Presiden Joko Widodo (tengah) berjabat tangan dengan CEO Freeport McMoRan Richard Adkerson (kedua kanan) disaksikan Menteri BUMN Rini Soemarno (kiri), Menteri ESDM Ignasius Jonan (kedua kiri) dan Direktur Utama PT Indonesia Asahan Alumunium (Inalum) Budi Gunadi Sadikin seusai memberikan keterangan terkait pelunasan divestasi PT Freeport Indonesia di Istana Merdeka, Jakarta, Jumat (21/12/2018).

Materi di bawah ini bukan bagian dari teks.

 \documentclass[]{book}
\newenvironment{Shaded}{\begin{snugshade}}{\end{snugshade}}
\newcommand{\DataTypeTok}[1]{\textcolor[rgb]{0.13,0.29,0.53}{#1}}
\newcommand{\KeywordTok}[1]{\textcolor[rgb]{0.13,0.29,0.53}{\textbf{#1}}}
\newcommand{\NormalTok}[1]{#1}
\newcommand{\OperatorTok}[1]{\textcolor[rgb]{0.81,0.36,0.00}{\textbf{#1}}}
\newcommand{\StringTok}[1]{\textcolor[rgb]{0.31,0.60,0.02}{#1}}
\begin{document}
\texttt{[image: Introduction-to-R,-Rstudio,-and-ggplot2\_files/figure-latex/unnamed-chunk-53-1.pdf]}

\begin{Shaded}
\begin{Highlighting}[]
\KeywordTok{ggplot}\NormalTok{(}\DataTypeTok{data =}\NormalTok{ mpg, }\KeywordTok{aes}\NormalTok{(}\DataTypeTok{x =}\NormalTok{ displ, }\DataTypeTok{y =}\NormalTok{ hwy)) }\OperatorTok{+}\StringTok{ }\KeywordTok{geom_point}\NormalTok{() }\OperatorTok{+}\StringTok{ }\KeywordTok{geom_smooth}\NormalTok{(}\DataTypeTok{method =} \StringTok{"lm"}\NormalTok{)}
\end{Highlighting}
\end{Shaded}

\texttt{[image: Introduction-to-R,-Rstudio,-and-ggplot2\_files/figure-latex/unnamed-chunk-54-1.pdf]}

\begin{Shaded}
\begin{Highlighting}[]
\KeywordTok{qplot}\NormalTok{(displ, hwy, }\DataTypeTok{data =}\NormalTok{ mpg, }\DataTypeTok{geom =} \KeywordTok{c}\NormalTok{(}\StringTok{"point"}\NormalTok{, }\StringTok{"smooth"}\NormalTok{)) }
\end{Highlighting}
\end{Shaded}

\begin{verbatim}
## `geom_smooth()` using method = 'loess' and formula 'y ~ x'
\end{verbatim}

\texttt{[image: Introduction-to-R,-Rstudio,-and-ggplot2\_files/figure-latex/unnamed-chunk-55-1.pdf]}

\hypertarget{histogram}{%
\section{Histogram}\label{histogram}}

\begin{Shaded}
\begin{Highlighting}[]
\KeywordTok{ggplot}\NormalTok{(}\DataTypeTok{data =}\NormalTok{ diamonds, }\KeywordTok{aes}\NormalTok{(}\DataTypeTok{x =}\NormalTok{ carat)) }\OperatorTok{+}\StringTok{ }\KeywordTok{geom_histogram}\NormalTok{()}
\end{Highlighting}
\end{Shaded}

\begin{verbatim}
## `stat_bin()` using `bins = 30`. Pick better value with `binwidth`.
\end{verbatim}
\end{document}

Hal itu, kata dia, karena sudah ada arahan jelas Presiden Joko Widodo soal divestasi 51 persen, pembangunan smelter, mengubah KK menjadi IUPK dan penerimaan negara harus lebih besar. "Sudah itu saja. Lalu kita di Tim Menteri yang berunding dengan Freeport, yang hasilnya sudah kita ketahui semua," ujarnya.
Selama ia menjabat Menteri ESDM, katanya, Presiden Joko Widodo tidak pernah menerima Richard Adkerson secara khusus untuk membahas masalah Freeport. Pertemuan hanya terjadi saat divestasi 51 persen Freport selesai pada 21 Desember 2018 lalu.
"Dengan ditugaskannya saya jadi Menteri ESDM, perundingan 'start' dari nol. Dan perundingan atau surat sebelum-sebelumnya tidak dijadikan dasar lagi. Kalau seandainya dijadikan dasar, 'gak' mungkin dong kita bisa dapat divestasi 51 persen," pungkas Jonan.
Tanggapan atau bantahan yang disampaikan Jonan adalah terkait pendapat dari Mantan Menteri ESDM Sudirman Said yang menyebutkan bahwa ada pertemuan khusus Freeport dengan Presiden Joko Widodo untuk berunding membicarakan perpanjangan kontrak Freeport.
"Jadi apa yang ditulis di surat saat pendahulu-pendahulu saya jadi itu tidak dipakai, kita hanya berunding dengan basis baru. Jikalau toh ada pertemuan itu, kan 'nggak' relevan, kan tidak kita pakai juga," tambah Jonan.
Menurut penyampaian Sudirman Said sebelumnya terdapat draf kontrak yang kurang lebih isinya adalah perpanjangan Freeport yang poin-poinnya banyak merugikan pihak Indonesia.
"Presiden tidak pernah menerima Freeport secara khusus di jaman saya. Sampai ditandatanganinya IUPK baru ketemu dengan Presiden. Itu saja," tegas Jonan kembali.